[Source data]
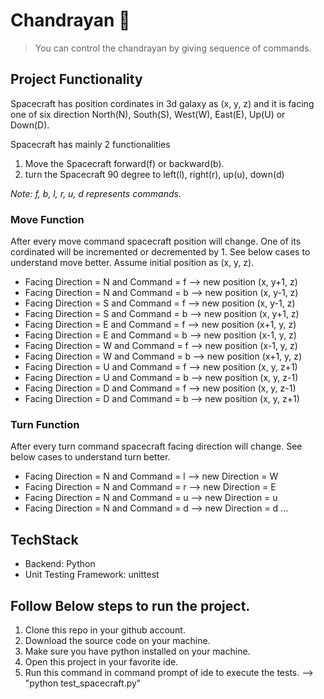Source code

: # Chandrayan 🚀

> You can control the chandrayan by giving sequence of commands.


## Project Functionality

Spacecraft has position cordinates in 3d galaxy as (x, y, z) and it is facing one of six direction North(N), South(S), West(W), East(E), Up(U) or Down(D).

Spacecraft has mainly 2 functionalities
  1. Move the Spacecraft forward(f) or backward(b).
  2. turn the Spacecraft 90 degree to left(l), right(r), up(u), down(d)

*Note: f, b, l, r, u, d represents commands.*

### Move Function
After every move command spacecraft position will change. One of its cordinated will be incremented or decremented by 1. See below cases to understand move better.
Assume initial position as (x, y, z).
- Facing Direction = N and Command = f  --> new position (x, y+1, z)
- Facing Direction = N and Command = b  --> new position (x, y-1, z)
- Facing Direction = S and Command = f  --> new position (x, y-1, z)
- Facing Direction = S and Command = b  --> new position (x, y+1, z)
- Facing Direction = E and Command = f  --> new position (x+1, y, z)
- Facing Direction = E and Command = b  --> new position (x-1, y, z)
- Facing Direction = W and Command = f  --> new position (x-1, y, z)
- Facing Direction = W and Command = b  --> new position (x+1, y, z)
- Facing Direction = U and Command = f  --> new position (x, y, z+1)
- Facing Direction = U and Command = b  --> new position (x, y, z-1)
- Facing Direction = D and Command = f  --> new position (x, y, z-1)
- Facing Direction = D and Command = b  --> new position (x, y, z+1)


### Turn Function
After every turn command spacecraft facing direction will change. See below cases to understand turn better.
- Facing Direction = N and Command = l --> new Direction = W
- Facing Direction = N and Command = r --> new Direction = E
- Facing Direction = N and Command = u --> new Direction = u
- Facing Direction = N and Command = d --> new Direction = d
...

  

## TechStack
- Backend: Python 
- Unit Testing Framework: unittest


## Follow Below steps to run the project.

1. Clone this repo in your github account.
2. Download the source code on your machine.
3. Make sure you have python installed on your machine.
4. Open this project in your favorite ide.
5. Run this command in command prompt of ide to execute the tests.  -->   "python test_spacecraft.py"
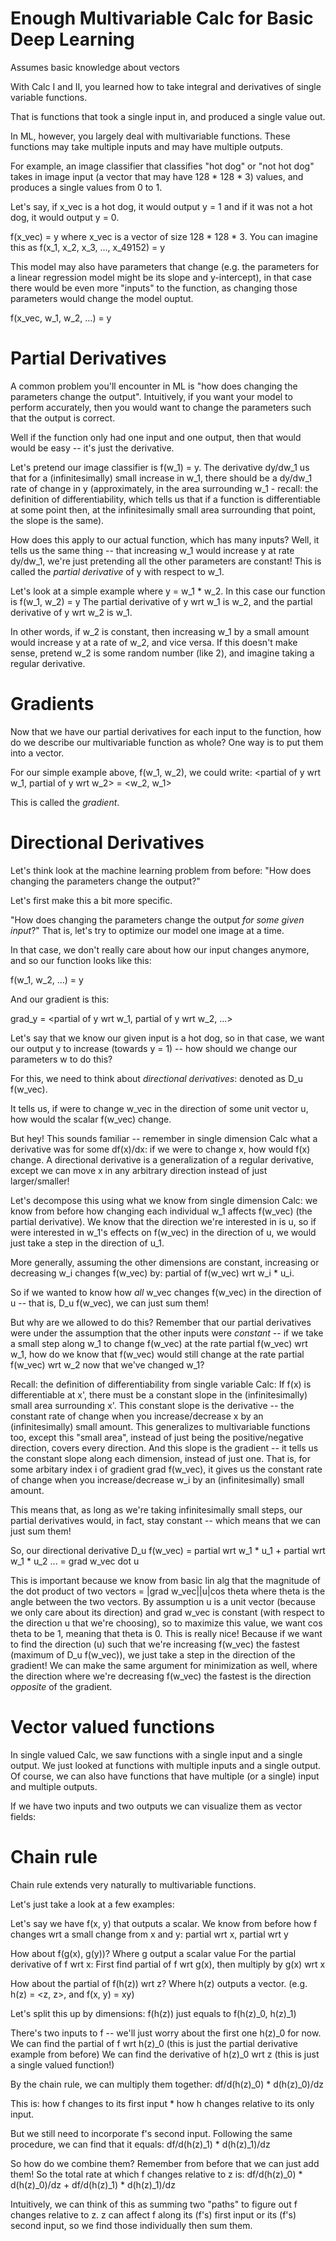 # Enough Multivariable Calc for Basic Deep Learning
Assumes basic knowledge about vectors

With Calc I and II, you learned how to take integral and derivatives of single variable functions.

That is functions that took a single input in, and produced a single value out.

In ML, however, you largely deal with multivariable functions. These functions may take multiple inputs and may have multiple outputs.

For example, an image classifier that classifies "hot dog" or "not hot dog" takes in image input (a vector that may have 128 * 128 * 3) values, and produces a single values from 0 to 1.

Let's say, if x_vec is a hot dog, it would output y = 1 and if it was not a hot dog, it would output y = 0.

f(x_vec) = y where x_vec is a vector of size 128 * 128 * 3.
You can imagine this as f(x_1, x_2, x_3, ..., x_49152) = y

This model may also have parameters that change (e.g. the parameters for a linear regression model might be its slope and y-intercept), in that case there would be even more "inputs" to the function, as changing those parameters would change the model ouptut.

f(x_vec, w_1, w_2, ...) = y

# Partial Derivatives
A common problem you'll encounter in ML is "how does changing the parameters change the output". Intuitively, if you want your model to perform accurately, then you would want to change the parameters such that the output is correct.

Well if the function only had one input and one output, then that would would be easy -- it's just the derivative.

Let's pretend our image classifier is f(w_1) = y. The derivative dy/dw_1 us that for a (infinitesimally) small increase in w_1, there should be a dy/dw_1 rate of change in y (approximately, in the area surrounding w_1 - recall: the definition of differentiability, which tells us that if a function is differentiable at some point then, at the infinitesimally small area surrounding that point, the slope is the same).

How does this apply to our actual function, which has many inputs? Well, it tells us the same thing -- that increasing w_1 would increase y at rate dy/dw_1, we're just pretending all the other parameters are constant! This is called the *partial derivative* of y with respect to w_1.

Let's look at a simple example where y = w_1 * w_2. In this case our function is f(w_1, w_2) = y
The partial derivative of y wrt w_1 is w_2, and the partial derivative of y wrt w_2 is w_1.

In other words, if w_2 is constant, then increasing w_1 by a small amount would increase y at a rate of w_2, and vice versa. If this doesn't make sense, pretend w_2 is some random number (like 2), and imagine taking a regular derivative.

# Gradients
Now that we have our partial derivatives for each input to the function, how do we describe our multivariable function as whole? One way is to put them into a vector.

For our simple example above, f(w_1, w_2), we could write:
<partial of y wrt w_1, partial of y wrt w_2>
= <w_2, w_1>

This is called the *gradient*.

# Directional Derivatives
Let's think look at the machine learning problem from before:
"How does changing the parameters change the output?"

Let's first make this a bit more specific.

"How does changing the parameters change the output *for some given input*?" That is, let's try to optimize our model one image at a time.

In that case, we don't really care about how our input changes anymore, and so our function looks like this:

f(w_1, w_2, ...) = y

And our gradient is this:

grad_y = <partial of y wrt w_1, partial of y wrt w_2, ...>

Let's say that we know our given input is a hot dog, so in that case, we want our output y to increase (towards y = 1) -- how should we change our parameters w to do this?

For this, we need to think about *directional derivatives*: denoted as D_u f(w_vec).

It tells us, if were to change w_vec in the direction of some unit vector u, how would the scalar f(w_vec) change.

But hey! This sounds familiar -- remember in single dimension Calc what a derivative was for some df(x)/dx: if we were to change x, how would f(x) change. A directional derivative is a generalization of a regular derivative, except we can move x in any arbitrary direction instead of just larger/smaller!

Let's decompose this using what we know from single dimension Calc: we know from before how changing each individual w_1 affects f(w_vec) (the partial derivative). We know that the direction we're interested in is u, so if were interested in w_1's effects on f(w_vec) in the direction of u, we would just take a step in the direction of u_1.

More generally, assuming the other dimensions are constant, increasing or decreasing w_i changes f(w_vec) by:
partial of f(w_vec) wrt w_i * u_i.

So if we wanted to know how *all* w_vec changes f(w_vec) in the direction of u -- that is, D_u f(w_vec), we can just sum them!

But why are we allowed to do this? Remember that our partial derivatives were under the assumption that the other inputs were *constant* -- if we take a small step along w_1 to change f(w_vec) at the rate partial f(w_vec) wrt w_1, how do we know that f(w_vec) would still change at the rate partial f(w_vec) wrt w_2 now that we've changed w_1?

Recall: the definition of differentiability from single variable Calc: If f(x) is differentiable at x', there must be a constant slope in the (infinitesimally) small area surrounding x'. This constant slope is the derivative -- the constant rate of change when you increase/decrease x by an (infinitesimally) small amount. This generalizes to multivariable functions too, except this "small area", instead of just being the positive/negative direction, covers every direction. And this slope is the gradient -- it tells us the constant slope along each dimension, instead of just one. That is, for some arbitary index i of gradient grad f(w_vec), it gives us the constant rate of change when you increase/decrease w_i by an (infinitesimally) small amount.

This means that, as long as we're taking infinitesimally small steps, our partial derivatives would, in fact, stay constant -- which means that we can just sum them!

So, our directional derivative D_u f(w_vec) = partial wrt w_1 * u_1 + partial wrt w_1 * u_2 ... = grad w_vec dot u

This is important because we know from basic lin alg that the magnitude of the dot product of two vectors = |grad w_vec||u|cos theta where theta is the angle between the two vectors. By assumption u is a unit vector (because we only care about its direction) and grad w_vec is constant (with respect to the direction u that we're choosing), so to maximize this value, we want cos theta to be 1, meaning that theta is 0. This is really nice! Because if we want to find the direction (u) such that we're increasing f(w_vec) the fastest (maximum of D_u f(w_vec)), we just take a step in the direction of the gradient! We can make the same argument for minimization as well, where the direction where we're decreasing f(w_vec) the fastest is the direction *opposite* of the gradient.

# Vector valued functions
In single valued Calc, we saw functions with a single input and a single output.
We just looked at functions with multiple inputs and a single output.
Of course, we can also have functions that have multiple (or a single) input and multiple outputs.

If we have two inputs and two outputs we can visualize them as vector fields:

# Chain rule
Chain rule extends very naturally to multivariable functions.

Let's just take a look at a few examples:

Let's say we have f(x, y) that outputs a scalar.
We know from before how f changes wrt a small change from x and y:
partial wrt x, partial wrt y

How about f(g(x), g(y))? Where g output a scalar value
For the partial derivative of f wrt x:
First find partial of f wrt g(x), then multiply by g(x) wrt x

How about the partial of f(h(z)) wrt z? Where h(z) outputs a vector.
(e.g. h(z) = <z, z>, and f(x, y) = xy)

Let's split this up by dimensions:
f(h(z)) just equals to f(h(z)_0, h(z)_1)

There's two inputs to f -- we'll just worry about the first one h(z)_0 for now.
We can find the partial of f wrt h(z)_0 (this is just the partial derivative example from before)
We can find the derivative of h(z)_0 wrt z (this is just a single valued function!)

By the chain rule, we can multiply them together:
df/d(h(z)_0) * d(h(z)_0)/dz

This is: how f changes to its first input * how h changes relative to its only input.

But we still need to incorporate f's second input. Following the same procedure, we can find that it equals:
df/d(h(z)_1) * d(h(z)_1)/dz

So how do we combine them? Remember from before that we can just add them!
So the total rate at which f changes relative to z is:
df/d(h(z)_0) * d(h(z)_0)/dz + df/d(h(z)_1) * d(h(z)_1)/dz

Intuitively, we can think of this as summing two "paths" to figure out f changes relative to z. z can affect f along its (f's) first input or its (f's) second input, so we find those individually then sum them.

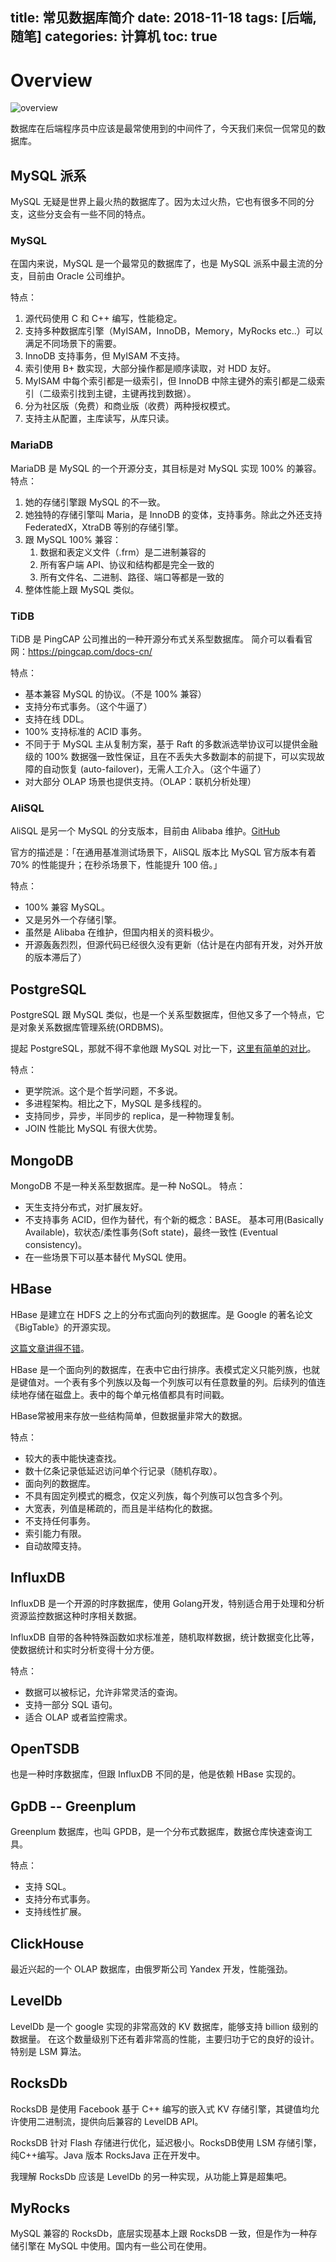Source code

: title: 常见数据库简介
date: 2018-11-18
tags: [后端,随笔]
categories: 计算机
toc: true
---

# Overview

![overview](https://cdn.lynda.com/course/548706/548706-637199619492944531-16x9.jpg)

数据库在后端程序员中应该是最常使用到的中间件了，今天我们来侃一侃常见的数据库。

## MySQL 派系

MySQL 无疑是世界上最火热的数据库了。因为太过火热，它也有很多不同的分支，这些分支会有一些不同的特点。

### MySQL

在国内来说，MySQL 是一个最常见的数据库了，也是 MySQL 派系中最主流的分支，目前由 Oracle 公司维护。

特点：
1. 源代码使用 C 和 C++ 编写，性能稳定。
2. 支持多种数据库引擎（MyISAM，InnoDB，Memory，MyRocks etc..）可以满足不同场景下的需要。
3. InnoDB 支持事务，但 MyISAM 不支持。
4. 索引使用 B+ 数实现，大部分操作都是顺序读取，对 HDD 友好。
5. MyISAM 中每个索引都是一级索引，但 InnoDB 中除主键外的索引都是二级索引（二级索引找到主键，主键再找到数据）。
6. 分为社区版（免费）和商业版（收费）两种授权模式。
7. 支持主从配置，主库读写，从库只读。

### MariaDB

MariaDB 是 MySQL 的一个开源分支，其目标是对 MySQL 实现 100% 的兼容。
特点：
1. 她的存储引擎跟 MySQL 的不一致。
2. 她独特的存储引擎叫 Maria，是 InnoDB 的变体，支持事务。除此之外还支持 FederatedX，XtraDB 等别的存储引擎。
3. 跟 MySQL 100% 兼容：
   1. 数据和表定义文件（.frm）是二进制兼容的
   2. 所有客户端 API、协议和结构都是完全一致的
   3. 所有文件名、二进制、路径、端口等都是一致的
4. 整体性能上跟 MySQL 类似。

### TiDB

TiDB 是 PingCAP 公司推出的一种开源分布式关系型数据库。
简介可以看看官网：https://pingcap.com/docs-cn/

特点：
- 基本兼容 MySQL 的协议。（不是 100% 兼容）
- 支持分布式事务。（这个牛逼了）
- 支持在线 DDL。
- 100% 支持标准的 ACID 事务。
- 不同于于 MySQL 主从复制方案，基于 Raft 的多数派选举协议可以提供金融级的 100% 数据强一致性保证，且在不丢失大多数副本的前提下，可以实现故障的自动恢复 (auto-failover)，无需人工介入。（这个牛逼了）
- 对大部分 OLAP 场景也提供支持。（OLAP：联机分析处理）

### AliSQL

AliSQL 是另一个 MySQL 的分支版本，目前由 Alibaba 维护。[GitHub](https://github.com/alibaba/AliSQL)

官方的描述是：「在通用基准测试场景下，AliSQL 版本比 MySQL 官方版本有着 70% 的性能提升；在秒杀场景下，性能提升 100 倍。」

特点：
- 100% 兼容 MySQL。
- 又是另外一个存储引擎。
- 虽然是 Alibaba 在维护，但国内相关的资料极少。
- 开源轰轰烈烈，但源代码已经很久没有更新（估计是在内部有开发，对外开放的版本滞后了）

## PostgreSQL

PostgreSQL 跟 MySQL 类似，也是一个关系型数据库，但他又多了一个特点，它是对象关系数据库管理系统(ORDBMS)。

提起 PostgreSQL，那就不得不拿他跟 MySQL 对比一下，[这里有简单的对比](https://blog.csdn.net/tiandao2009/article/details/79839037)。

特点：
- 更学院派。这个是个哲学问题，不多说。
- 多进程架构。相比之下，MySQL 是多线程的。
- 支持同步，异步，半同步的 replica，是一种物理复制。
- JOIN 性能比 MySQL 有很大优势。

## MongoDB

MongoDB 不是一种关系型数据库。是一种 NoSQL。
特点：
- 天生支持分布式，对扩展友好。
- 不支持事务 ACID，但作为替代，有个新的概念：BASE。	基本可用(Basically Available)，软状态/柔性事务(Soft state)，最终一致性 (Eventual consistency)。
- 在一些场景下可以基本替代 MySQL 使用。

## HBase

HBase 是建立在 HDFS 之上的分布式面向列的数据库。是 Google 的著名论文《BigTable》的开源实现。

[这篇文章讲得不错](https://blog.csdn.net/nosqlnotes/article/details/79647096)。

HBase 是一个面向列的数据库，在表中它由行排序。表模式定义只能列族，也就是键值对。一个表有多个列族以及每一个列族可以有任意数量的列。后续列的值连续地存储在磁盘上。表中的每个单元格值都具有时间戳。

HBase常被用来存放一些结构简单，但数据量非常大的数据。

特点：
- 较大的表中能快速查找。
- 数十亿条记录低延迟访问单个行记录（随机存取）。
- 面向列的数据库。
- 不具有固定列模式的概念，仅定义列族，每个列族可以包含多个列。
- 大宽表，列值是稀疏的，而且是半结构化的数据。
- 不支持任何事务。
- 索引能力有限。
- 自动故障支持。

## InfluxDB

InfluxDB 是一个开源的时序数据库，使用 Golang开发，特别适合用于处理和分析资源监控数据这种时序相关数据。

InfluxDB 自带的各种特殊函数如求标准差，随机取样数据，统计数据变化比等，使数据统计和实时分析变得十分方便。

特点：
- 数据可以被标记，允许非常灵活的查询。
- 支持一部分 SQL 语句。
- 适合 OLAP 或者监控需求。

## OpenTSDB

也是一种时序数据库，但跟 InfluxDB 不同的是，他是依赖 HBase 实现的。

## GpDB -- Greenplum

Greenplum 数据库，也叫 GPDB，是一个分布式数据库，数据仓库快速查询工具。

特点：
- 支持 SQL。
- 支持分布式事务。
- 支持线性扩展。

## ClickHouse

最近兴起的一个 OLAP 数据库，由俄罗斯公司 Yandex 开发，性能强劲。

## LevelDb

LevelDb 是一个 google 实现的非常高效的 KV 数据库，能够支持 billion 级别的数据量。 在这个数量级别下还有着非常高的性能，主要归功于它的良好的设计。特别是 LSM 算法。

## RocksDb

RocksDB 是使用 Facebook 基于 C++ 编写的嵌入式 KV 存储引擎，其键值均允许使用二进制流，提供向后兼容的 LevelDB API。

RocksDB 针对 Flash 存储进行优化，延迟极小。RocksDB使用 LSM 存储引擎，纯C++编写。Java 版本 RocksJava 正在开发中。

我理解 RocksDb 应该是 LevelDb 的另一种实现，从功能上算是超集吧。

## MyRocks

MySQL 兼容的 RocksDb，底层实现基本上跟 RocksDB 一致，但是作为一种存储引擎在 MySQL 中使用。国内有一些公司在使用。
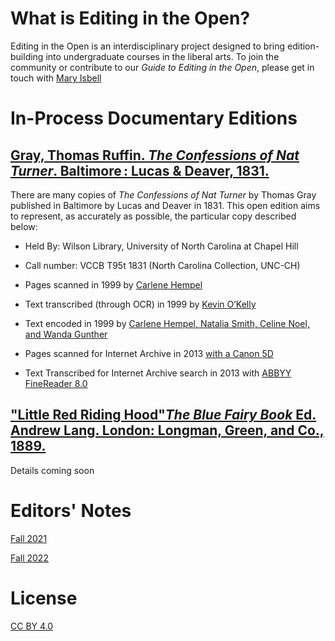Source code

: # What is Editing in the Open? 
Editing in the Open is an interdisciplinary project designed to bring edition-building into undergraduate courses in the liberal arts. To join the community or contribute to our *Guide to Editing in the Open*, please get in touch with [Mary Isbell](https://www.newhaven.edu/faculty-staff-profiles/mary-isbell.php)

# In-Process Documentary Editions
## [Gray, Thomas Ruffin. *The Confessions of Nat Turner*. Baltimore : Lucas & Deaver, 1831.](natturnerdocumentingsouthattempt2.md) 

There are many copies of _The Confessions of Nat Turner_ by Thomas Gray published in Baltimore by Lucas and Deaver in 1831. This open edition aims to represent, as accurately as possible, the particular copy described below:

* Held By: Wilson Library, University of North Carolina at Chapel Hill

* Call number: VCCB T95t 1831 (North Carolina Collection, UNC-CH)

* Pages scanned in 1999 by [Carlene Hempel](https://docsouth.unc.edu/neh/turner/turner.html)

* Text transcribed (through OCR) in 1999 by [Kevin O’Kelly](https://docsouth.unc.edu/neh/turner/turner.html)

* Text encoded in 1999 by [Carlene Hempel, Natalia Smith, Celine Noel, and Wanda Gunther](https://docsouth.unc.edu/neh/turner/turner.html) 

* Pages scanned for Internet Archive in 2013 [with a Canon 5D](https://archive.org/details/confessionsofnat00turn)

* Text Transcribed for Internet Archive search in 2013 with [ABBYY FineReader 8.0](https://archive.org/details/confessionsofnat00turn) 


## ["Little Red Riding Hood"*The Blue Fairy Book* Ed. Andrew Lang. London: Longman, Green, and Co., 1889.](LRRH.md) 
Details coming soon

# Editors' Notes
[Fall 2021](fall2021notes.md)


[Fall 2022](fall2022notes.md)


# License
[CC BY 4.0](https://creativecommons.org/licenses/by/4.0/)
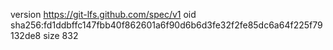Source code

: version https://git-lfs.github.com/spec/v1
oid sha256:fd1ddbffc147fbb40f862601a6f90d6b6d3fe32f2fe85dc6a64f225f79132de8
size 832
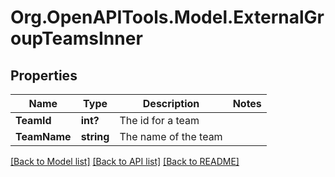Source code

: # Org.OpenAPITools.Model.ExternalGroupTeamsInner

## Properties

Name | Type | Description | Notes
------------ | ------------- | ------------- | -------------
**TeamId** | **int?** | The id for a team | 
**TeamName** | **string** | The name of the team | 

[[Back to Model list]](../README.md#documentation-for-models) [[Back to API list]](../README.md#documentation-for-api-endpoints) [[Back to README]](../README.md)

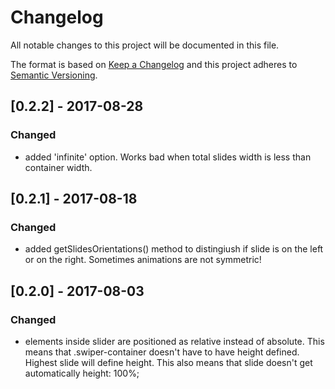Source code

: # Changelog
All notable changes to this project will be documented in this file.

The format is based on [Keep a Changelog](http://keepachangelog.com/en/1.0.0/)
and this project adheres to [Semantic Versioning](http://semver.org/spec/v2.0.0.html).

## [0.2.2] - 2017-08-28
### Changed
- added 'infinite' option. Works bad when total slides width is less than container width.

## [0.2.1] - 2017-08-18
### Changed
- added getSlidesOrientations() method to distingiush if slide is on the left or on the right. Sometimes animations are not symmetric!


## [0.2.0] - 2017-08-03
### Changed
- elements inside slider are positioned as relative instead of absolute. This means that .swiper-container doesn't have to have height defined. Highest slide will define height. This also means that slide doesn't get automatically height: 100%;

[TO DO]:
Each line in the data that holds the string "After" must be returned.

[THE COMPLETED TASK]:
After every move command spacecraft position will change. One of its cordinated will be incremented or decremented by 1. See below cases to understand move better.
After every turn command spacecraft facing direction will change. See below cases to understand turn better.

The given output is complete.